Please write out every line of the material, leaving out any picture.

■ ■ ■ ■ ■

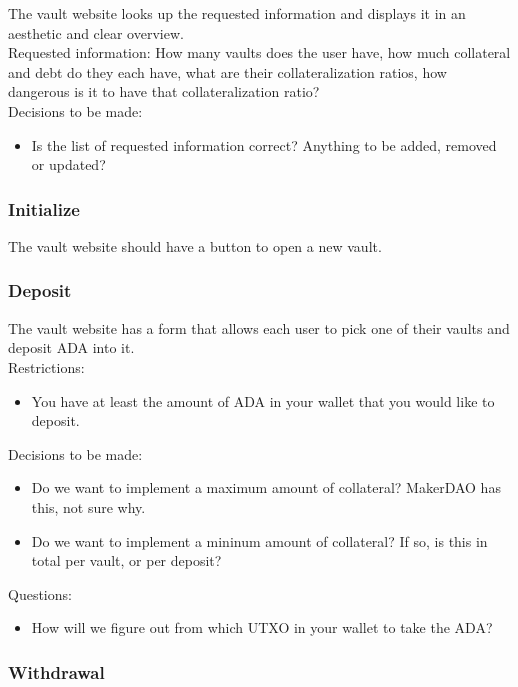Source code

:\documentclass{article} %
\begin{document}
The vault website looks up the requested information and displays it in an
aesthetic and clear overview. \\

Requested information: How many vaults does the user have, how much collateral
and debt do they each have, what are their collateralization ratios, how
dangerous is it to have that collateralization ratio? \\

Decisions to be made:
\begin{itemize}
  \item Is the list of requested information correct? Anything to be added,
    removed or updated?
\end{itemize}

\subsubsection{Initialize}

The vault website should have a button to open a new vault.

\subsubsection{Deposit}

The vault website has a form that allows each user to pick one of their vaults
and deposit ADA into it. \\

Restrictions:
\begin{itemize}
  \item You have at least the amount of ADA in your wallet that you would like
    to deposit.
\end{itemize}

Decisions to be made:
\begin{itemize}
  \item Do we want to implement a maximum amount of collateral? MakerDAO has
    this, not sure why.
  \item Do we want to implement a mininum amount of collateral? If so, is this
    in total per vault, or per deposit?
\end{itemize}

Questions:
\begin{itemize}
  \item How will we figure out from which UTXO in your wallet to take the ADA?
\end{itemize}

\subsubsection{Withdrawal}
\end{document}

■ ■ ■ ■ ■

Task answer
Source code

:\documentclass{article} %
\begin{document}
The vault website looks up the requested information and displays it in an
aesthetic and clear overview. \\

Requested information: How many vaults does the user have, how much collateral
and debt do they each have, what are their collateralization ratios, how
dangerous is it to have that collateralization ratio? \\

Decisions to be made:
\begin{itemize}
  \item Is the list of requested information correct? Anything to be added,
    removed or updated?
\end{itemize}

\subsubsection{Initialize}

The vault website should have a button to open a new vault.

\subsubsection{Deposit}

The vault website has a form that allows each user to pick one of their vaults
and deposit ADA into it. \\

Restrictions:
\begin{itemize}
  \item You have at least the amount of ADA in your wallet that you would like
    to deposit.
\end{itemize}

Decisions to be made:
\begin{itemize}
  \item Do we want to implement a maximum amount of collateral? MakerDAO has
    this, not sure why.
  \item Do we want to implement a mininum amount of collateral? If so, is this
    in total per vault, or per deposit?
\end{itemize}

Questions:
\begin{itemize}
  \item How will we figure out from which UTXO in your wallet to take the ADA?
\end{itemize}

\subsubsection{Withdrawal}
\end{document}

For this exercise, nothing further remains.